The defense claims Goodman drank after the crash at the "man cave" inside the barn of friend Kris Kampsen, which is why blood drawn from him three hours after the crash showed his blood alcohol content was more than twice the level at which drivers are presumed impaired. His lawyers will likely argue those defenses to a jury when the attorneys present closing arguments on Thursday.
It will be worth watching to see whether the "drinking after the crash" defense is accepted by a jury. The prosecutor has the burden of proving that the accused had an unlawful blood alcohol level "at the time of driving". If the jury believes the defense, that Goodman consumed the alcohol after the crash, then the State may have failed to prove a required element of their case and could prove to be a source of reasonable doubt for the defense.

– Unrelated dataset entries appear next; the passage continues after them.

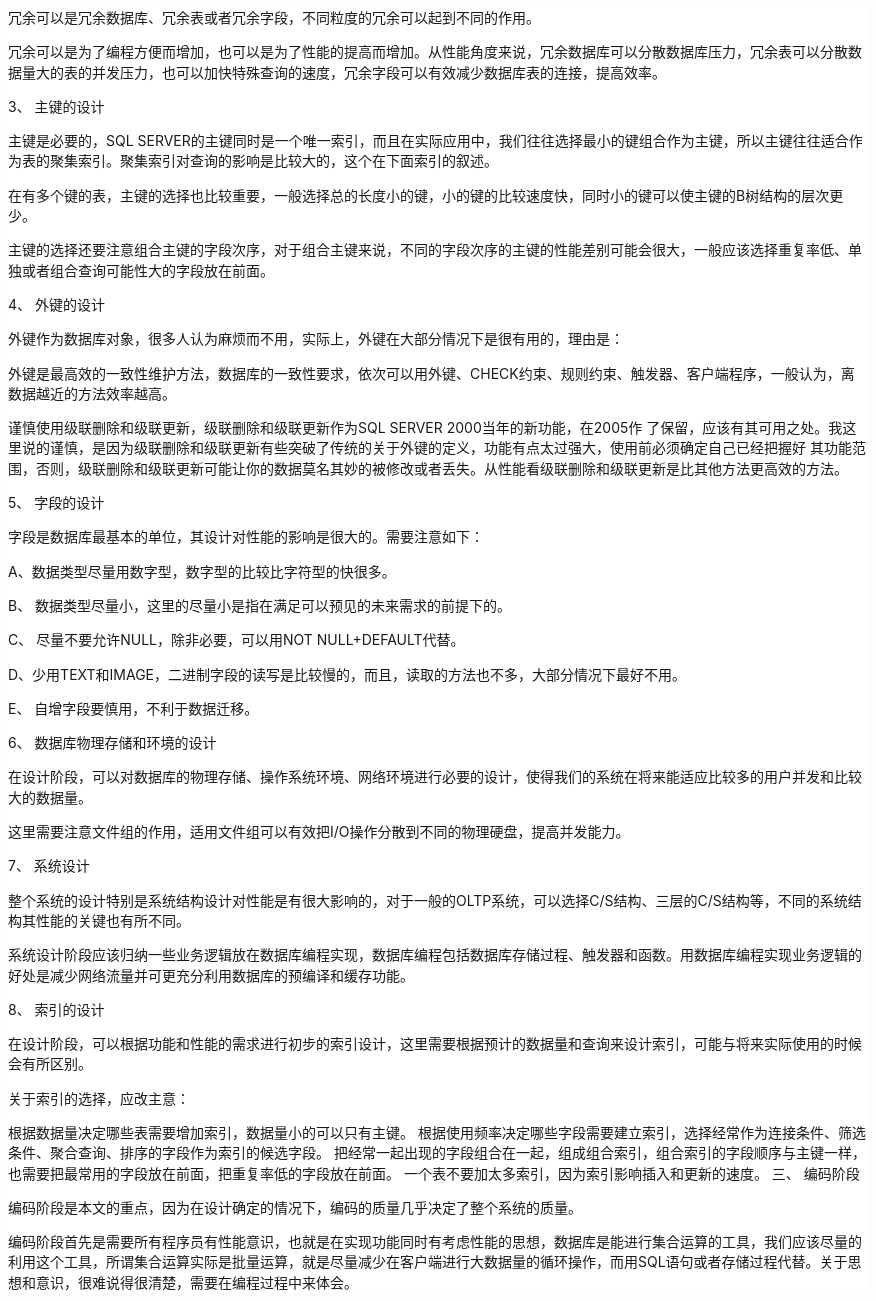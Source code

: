 冗余可以是冗余数据库、冗余表或者冗余字段，不同粒度的冗余可以起到不同的作用。

冗余可以是为了编程方便而增加，也可以是为了性能的提高而增加。从性能角度来说，冗余数据库可以分散数据库压力，冗余表可以分散数据量大的表的并发压力，也可以加快特殊查询的速度，冗余字段可以有效减少数据库表的连接，提高效率。

3、 主键的设计

主键是必要的，SQL SERVER的主键同时是一个唯一索引，而且在实际应用中，我们往往选择最小的键组合作为主键，所以主键往往适合作为表的聚集索引。聚集索引对查询的影响是比较大的，这个在下面索引的叙述。

在有多个键的表，主键的选择也比较重要，一般选择总的长度小的键，小的键的比较速度快，同时小的键可以使主键的B树结构的层次更少。

主键的选择还要注意组合主键的字段次序，对于组合主键来说，不同的字段次序的主键的性能差别可能会很大，一般应该选择重复率低、单独或者组合查询可能性大的字段放在前面。

4、 外键的设计

外键作为数据库对象，很多人认为麻烦而不用，实际上，外键在大部分情况下是很有用的，理由是：

外键是最高效的一致性维护方法，数据库的一致性要求，依次可以用外键、CHECK约束、规则约束、触发器、客户端程序，一般认为，离数据越近的方法效率越高。

谨慎使用级联删除和级联更新，级联删除和级联更新作为SQL SERVER 2000当年的新功能，在2005作 了保留，应该有其可用之处。我这里说的谨慎，是因为级联删除和级联更新有些突破了传统的关于外键的定义，功能有点太过强大，使用前必须确定自己已经把握好 其功能范围，否则，级联删除和级联更新可能让你的数据莫名其妙的被修改或者丢失。从性能看级联删除和级联更新是比其他方法更高效的方法。

5、 字段的设计

字段是数据库最基本的单位，其设计对性能的影响是很大的。需要注意如下：

A、数据类型尽量用数字型，数字型的比较比字符型的快很多。

B、 数据类型尽量小，这里的尽量小是指在满足可以预见的未来需求的前提下的。

C、 尽量不要允许NULL，除非必要，可以用NOT NULL+DEFAULT代替。

D、少用TEXT和IMAGE，二进制字段的读写是比较慢的，而且，读取的方法也不多，大部分情况下最好不用。

E、 自增字段要慎用，不利于数据迁移。

6、 数据库物理存储和环境的设计

在设计阶段，可以对数据库的物理存储、操作系统环境、网络环境进行必要的设计，使得我们的系统在将来能适应比较多的用户并发和比较大的数据量。

这里需要注意文件组的作用，适用文件组可以有效把I/O操作分散到不同的物理硬盘，提高并发能力。

7、 系统设计

整个系统的设计特别是系统结构设计对性能是有很大影响的，对于一般的OLTP系统，可以选择C/S结构、三层的C/S结构等，不同的系统结构其性能的关键也有所不同。

系统设计阶段应该归纳一些业务逻辑放在数据库编程实现，数据库编程包括数据库存储过程、触发器和函数。用数据库编程实现业务逻辑的好处是减少网络流量并可更充分利用数据库的预编译和缓存功能。

8、 索引的设计

在设计阶段，可以根据功能和性能的需求进行初步的索引设计，这里需要根据预计的数据量和查询来设计索引，可能与将来实际使用的时候会有所区别。

关于索引的选择，应改主意：

根据数据量决定哪些表需要增加索引，数据量小的可以只有主键。
根据使用频率决定哪些字段需要建立索引，选择经常作为连接条件、筛选条件、聚合查询、排序的字段作为索引的候选字段。
把经常一起出现的字段组合在一起，组成组合索引，组合索引的字段顺序与主键一样，也需要把最常用的字段放在前面，把重复率低的字段放在前面。
一个表不要加太多索引，因为索引影响插入和更新的速度。
三、 编码阶段

编码阶段是本文的重点，因为在设计确定的情况下，编码的质量几乎决定了整个系统的质量。

编码阶段首先是需要所有程序员有性能意识，也就是在实现功能同时有考虑性能的思想，数据库是能进行集合运算的工具，我们应该尽量的利用这个工具，所谓集合运算实际是批量运算，就是尽量减少在客户端进行大数据量的循环操作，而用SQL语句或者存储过程代替。关于思想和意识，很难说得很清楚，需要在编程过程中来体会。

Here is a paragraph from my book "Under the Influence - Secrets from a DUI Lawyer"
"One of the more creative defenses I have observed (which was successful), involved a case where the defendant had a six pack of beer in the car, and drank two beers after she stopped driving. The defendant had a witness that confirmed that she did in fact consume the alcohol after she stopped the car. In that particular case, the defendant almost struck a pedestrian, on her way home. The pedestrian called the police, who arrived at the defendant's house, to find the defendant on her third beer. At the trial, a defense witness testified that the defendant went in the house, and was upset about nearly hitting a pedestrian, so she consumed several beers. While the defendant may have been completely impaired (and probably was) while driving, she consumed additional alcohol after she got out of the car, and this caused the jury to have reasonable doubts about whether she was impaired at the time of driving. She was found not guilty." Read more, see Amazon.com kindle books, author Charles Scott, Title Under the Influence Secrets from a DUI Lawyer.

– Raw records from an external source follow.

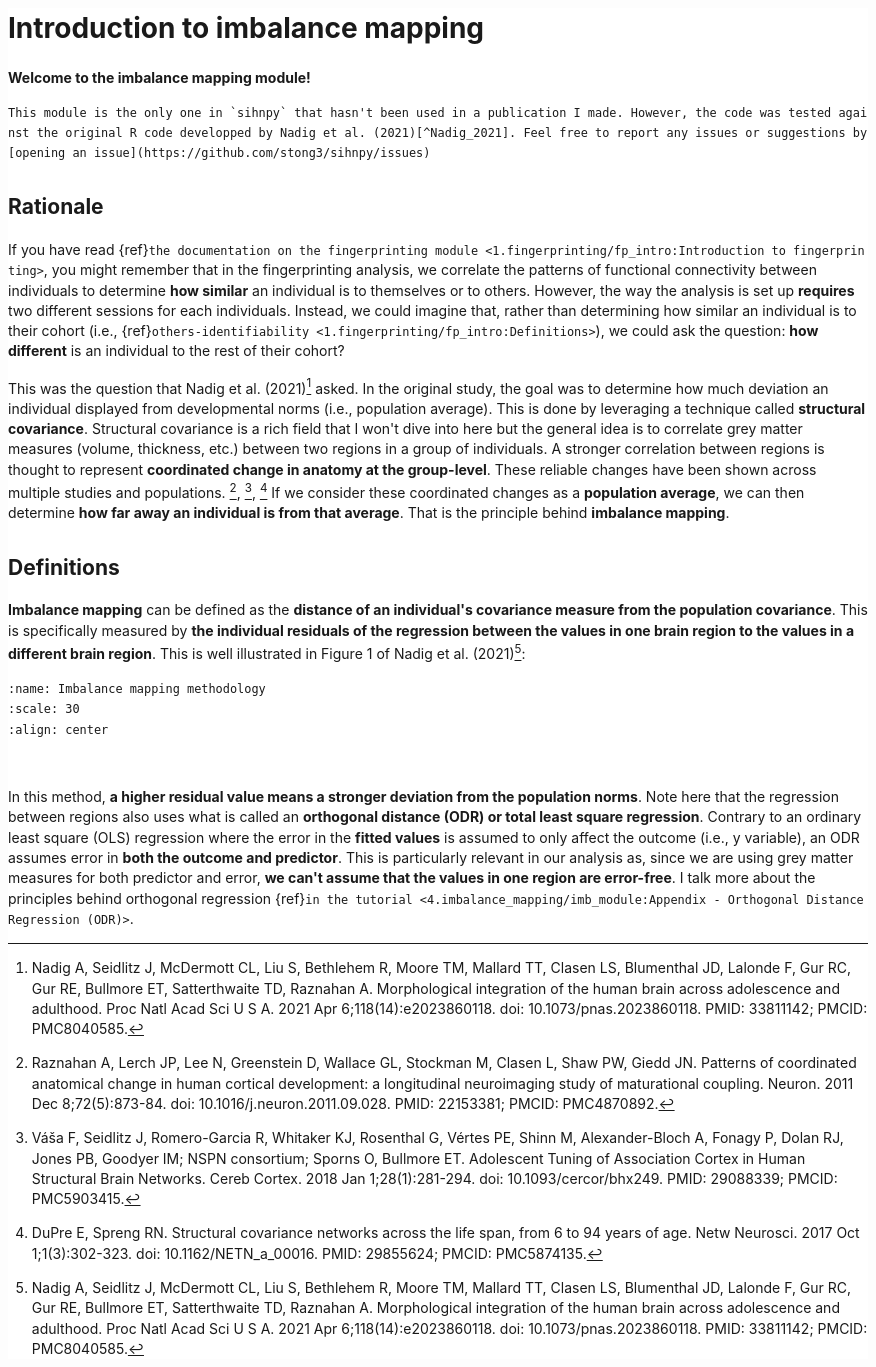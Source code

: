 # Introduction to imbalance mapping

**Welcome to the imbalance mapping module!**

```{note}
This module is the only one in `sihnpy` that hasn't been used in a publication I made. However, the code was tested against the original R code developped by Nadig et al. (2021)[^Nadig_2021]. Feel free to report any issues or suggestions by [opening an issue](https://github.com/stong3/sihnpy/issues)
```

## Rationale

If you have read {ref}`the documentation on the fingerprinting module <1.fingerprinting/fp_intro:Introduction to fingerprinting>`, you might remember that in the fingerprinting analysis, we correlate the patterns of functional connectivity between individuals to determine **how similar** an individual is to themselves or to others. However, the way the analysis is set up **requires** two different sessions for each individuals. Instead, we could imagine that, rather than determining how similar an individual is to their cohort (i.e., {ref}`others-identifiability <1.fingerprinting/fp_intro:Definitions>`), we could ask the question: **how different** is an individual to the rest of their cohort? 

This was the question that Nadig et al. (2021)[^Nadig_2021] asked. In the original study, the goal was to determine how much deviation an individual displayed from developmental norms (i.e., population average). This is done by leveraging a technique called **structural covariance**. Structural covariance is a rich field that I won't dive into here but the general idea is to correlate grey matter measures (volume, thickness, etc.) between two regions in a group of individuals. A stronger correlation between regions is thought to represent **coordinated change in anatomy at the group-level**. These reliable changes have been shown across multiple studies and populations. [^Raznahan_2011], [^Vasa_2018], [^Dupre_2017] If we consider these coordinated changes as a **population average**, we can then determine **how far away an individual is from that average**. That is the principle behind **imbalance mapping**.

## Definitions

**Imbalance mapping** can be defined as the **distance of an individual's covariance measure from the population covariance**. This is specifically measured by **the individual residuals of the regression between the values in one brain region to the values in a different brain region**. This is well illustrated in Figure 1 of Nadig et al. (2021)[^Nadig_2021]:

```{figure} ../images/imb/nadig_fig1.png
:name: Imbalance mapping methodology
:scale: 30
:align: center
```
<br>

In this method, **a higher residual value means a stronger deviation from the population norms**. Note here that the regression between regions also uses what is called an **orthogonal distance (ODR) or total least square regression**. Contrary to an ordinary least square (OLS) regression where the error in the **fitted values** is assumed to only affect the outcome (i.e., y variable), an ODR assumes error in **both the outcome and predictor**. This is particularly relevant in our analysis as, since we are using grey matter measures for both predictor and error, **we can't assume that the values in one region are error-free**. I talk more about the principles behind orthogonal regression {ref}`in the tutorial <4.imbalance_mapping/imb_module:Appendix - Orthogonal Distance Regression (ODR)>`.


[^Nadig_2021]: Nadig A, Seidlitz J, McDermott CL, Liu S, Bethlehem R, Moore TM, Mallard TT, Clasen LS, Blumenthal JD, Lalonde F, Gur RC, Gur RE, Bullmore ET, Satterthwaite TD, Raznahan A. Morphological integration of the human brain across adolescence and adulthood. Proc Natl Acad Sci U S A. 2021 Apr 6;118(14):e2023860118. doi: 10.1073/pnas.2023860118. PMID: 33811142; PMCID: PMC8040585.
[^Raznahan_2011]: Raznahan A, Lerch JP, Lee N, Greenstein D, Wallace GL, Stockman M, Clasen L, Shaw PW, Giedd JN. Patterns of coordinated anatomical change in human cortical development: a longitudinal neuroimaging study of maturational coupling. Neuron. 2011 Dec 8;72(5):873-84. doi: 10.1016/j.neuron.2011.09.028. PMID: 22153381; PMCID: PMC4870892.
[^Vasa_2018]: Váša F, Seidlitz J, Romero-Garcia R, Whitaker KJ, Rosenthal G, Vértes PE, Shinn M, Alexander-Bloch A, Fonagy P, Dolan RJ, Jones PB, Goodyer IM; NSPN consortium; Sporns O, Bullmore ET. Adolescent Tuning of Association Cortex in Human Structural Brain Networks. Cereb Cortex. 2018 Jan 1;28(1):281-294. doi: 10.1093/cercor/bhx249. PMID: 29088339; PMCID: PMC5903415.
[^Dupre_2017]: DuPre E, Spreng RN. Structural covariance networks across the life span, from 6 to 94 years of age. Netw Neurosci. 2017 Oct 1;1(3):302-323. doi: 10.1162/NETN_a_00016. PMID: 29855624; PMCID: PMC5874135.
[^Desikan_2006]: Desikan RS, Ségonne F, Fischl B, Quinn BT, Dickerson BC, Blacker D, Buckner RL, Dale AM, Maguire RP, Hyman BT, Albert MS, Killiany RJ. An automated labeling system for subdividing the human cerebral cortex on MRI scans into gyral based regions of interest. Neuroimage. 2006 Jul 1;31(3):968-80. doi: 10.1016/j.neuroimage.2006.01.021. Epub 2006 Mar 10. PMID: 16530430.
[^Carmon_2020]: Carmon J, Heege J, Necus JH, Owen TW, Pipa G, Kaiser M, Taylor PN, Wang Y. Reliability and comparability of human brain structural covariance networks. Neuroimage. 2020 Oct 15;220:117104. doi: 10.1016/j.neuroimage.2020.117104. Epub 2020 Jul 2. PMID: 32621973.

Goodman’s lawyers also claim that as a result of the crash, Goodman received a concussion that left him dazed and confused. A reasonable person might ask why would Goodman decide to retire to a man cave and pound a bunch of alcoholic drinks after a crash instead of getting treatment for his alleged concussion.
A reasonable person might also ask why would Goodman leave the scene and not even try to aid the other driver, who apparently drowned after his car went into a canal. Would it have been possible for Goodman to have saved the other drivers life?
If the jury convicts Goodman on charges of DUI manslaughter and vehicular manslaughter, he faces up to 30 years in prison.